What you are asked to do:
Write each entry out again, exactly as it is written.

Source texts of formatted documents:

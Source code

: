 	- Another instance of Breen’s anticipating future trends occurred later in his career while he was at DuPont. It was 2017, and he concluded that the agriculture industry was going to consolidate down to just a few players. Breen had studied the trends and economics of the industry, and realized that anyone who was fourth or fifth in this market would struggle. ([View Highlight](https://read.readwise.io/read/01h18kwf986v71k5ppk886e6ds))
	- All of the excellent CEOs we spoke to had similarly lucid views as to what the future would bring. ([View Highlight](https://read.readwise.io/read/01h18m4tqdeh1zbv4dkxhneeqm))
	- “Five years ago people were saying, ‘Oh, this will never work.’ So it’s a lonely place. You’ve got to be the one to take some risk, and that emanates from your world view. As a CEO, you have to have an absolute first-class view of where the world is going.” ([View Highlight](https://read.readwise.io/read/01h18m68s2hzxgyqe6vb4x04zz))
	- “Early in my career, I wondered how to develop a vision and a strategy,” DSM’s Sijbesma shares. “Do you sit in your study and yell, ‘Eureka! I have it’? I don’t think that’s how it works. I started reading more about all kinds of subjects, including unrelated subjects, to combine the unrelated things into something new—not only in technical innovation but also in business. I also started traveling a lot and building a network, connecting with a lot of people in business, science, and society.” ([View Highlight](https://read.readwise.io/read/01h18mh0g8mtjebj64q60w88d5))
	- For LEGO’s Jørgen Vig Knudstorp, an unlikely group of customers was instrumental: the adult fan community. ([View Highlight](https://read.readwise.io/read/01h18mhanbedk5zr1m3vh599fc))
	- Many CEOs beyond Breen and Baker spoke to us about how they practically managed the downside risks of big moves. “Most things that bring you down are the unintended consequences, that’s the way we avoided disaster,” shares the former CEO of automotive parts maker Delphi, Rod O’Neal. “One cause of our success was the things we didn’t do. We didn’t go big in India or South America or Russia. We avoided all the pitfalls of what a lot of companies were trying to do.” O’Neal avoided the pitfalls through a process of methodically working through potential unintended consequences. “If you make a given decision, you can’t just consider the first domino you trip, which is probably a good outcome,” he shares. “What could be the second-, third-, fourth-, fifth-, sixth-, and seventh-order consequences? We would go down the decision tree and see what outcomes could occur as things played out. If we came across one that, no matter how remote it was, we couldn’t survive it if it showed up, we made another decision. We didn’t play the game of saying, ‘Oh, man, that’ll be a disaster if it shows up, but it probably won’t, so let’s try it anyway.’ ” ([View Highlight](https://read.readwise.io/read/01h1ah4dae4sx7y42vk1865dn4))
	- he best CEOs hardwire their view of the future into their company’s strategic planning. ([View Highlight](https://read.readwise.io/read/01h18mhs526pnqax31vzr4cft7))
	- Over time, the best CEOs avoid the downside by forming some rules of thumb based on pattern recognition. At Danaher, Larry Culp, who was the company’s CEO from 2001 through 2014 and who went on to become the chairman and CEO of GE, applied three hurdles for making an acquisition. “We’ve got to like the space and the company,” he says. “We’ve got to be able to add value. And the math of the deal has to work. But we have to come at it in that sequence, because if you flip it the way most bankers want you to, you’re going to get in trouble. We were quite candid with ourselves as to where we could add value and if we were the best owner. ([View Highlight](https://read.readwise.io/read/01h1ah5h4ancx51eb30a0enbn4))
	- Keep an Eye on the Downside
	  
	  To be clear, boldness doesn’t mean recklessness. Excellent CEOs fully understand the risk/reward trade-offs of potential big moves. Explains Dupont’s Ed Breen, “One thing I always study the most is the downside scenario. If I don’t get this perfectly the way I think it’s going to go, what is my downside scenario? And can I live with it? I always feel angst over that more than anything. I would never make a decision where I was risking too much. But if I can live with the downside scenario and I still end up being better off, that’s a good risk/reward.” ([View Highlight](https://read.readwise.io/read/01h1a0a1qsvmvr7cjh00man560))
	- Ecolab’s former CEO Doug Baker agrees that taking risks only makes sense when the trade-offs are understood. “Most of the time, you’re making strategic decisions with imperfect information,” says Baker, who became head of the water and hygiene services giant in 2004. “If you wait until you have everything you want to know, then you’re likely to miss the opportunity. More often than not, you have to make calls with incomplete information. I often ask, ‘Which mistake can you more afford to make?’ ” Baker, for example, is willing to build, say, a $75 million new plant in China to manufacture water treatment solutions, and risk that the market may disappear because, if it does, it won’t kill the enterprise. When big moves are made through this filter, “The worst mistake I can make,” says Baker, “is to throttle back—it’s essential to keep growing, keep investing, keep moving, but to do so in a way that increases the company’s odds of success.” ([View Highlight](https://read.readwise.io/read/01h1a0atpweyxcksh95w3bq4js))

Task output:
Source code

: 	- Another instance of Breen’s anticipating future trends occurred later in his career while he was at DuPont. It was 2017, and he concluded that the agriculture industry was going to consolidate down to just a few players. Breen had studied the trends and economics of the industry, and realized that anyone who was fourth or fifth in this market would struggle. ([View Highlight](https://read.readwise.io/read/01h18kwf986v71k5ppk886e6ds))
	- All of the excellent CEOs we spoke to had similarly lucid views as to what the future would bring. ([View Highlight](https://read.readwise.io/read/01h18m4tqdeh1zbv4dkxhneeqm))
	- “Five years ago people were saying, ‘Oh, this will never work.’ So it’s a lonely place. You’ve got to be the one to take some risk, and that emanates from your world view. As a CEO, you have to have an absolute first-class view of where the world is going.” ([View Highlight](https://read.readwise.io/read/01h18m68s2hzxgyqe6vb4x04zz))
	- “Early in my career, I wondered how to develop a vision and a strategy,” DSM’s Sijbesma shares. “Do you sit in your study and yell, ‘Eureka! I have it’? I don’t think that’s how it works. I started reading more about all kinds of subjects, including unrelated subjects, to combine the unrelated things into something new—not only in technical innovation but also in business. I also started traveling a lot and building a network, connecting with a lot of people in business, science, and society.” ([View Highlight](https://read.readwise.io/read/01h18mh0g8mtjebj64q60w88d5))
	- For LEGO’s Jørgen Vig Knudstorp, an unlikely group of customers was instrumental: the adult fan community. ([View Highlight](https://read.readwise.io/read/01h18mhanbedk5zr1m3vh599fc))
	- Many CEOs beyond Breen and Baker spoke to us about how they practically managed the downside risks of big moves. “Most things that bring you down are the unintended consequences, that’s the way we avoided disaster,” shares the former CEO of automotive parts maker Delphi, Rod O’Neal. “One cause of our success was the things we didn’t do. We didn’t go big in India or South America or Russia. We avoided all the pitfalls of what a lot of companies were trying to do.” O’Neal avoided the pitfalls through a process of methodically working through potential unintended consequences. “If you make a given decision, you can’t just consider the first domino you trip, which is probably a good outcome,” he shares. “What could be the second-, third-, fourth-, fifth-, sixth-, and seventh-order consequences? We would go down the decision tree and see what outcomes could occur as things played out. If we came across one that, no matter how remote it was, we couldn’t survive it if it showed up, we made another decision. We didn’t play the game of saying, ‘Oh, man, that’ll be a disaster if it shows up, but it probably won’t, so let’s try it anyway.’ ” ([View Highlight](https://read.readwise.io/read/01h1ah4dae4sx7y42vk1865dn4))
	- he best CEOs hardwire their view of the future into their company’s strategic planning. ([View Highlight](https://read.readwise.io/read/01h18mhs526pnqax31vzr4cft7))
	- Over time, the best CEOs avoid the downside by forming some rules of thumb based on pattern recognition. At Danaher, Larry Culp, who was the company’s CEO from 2001 through 2014 and who went on to become the chairman and CEO of GE, applied three hurdles for making an acquisition. “We’ve got to like the space and the company,” he says. “We’ve got to be able to add value. And the math of the deal has to work. But we have to come at it in that sequence, because if you flip it the way most bankers want you to, you’re going to get in trouble. We were quite candid with ourselves as to where we could add value and if we were the best owner. ([View Highlight](https://read.readwise.io/read/01h1ah5h4ancx51eb30a0enbn4))
	- Keep an Eye on the Downside
	  
	  To be clear, boldness doesn’t mean recklessness. Excellent CEOs fully understand the risk/reward trade-offs of potential big moves. Explains Dupont’s Ed Breen, “One thing I always study the most is the downside scenario. If I don’t get this perfectly the way I think it’s going to go, what is my downside scenario? And can I live with it? I always feel angst over that more than anything. I would never make a decision where I was risking too much. But if I can live with the downside scenario and I still end up being better off, that’s a good risk/reward.” ([View Highlight](https://read.readwise.io/read/01h1a0a1qsvmvr7cjh00man560))
	- Ecolab’s former CEO Doug Baker agrees that taking risks only makes sense when the trade-offs are understood. “Most of the time, you’re making strategic decisions with imperfect information,” says Baker, who became head of the water and hygiene services giant in 2004. “If you wait until you have everything you want to know, then you’re likely to miss the opportunity. More often than not, you have to make calls with incomplete information. I often ask, ‘Which mistake can you more afford to make?’ ” Baker, for example, is willing to build, say, a $75 million new plant in China to manufacture water treatment solutions, and risk that the market may disappear because, if it does, it won’t kill the enterprise. When big moves are made through this filter, “The worst mistake I can make,” says Baker, “is to throttle back—it’s essential to keep growing, keep investing, keep moving, but to do so in a way that increases the company’s odds of success.” ([View Highlight](https://read.readwise.io/read/01h1a0atpweyxcksh95w3bq4js))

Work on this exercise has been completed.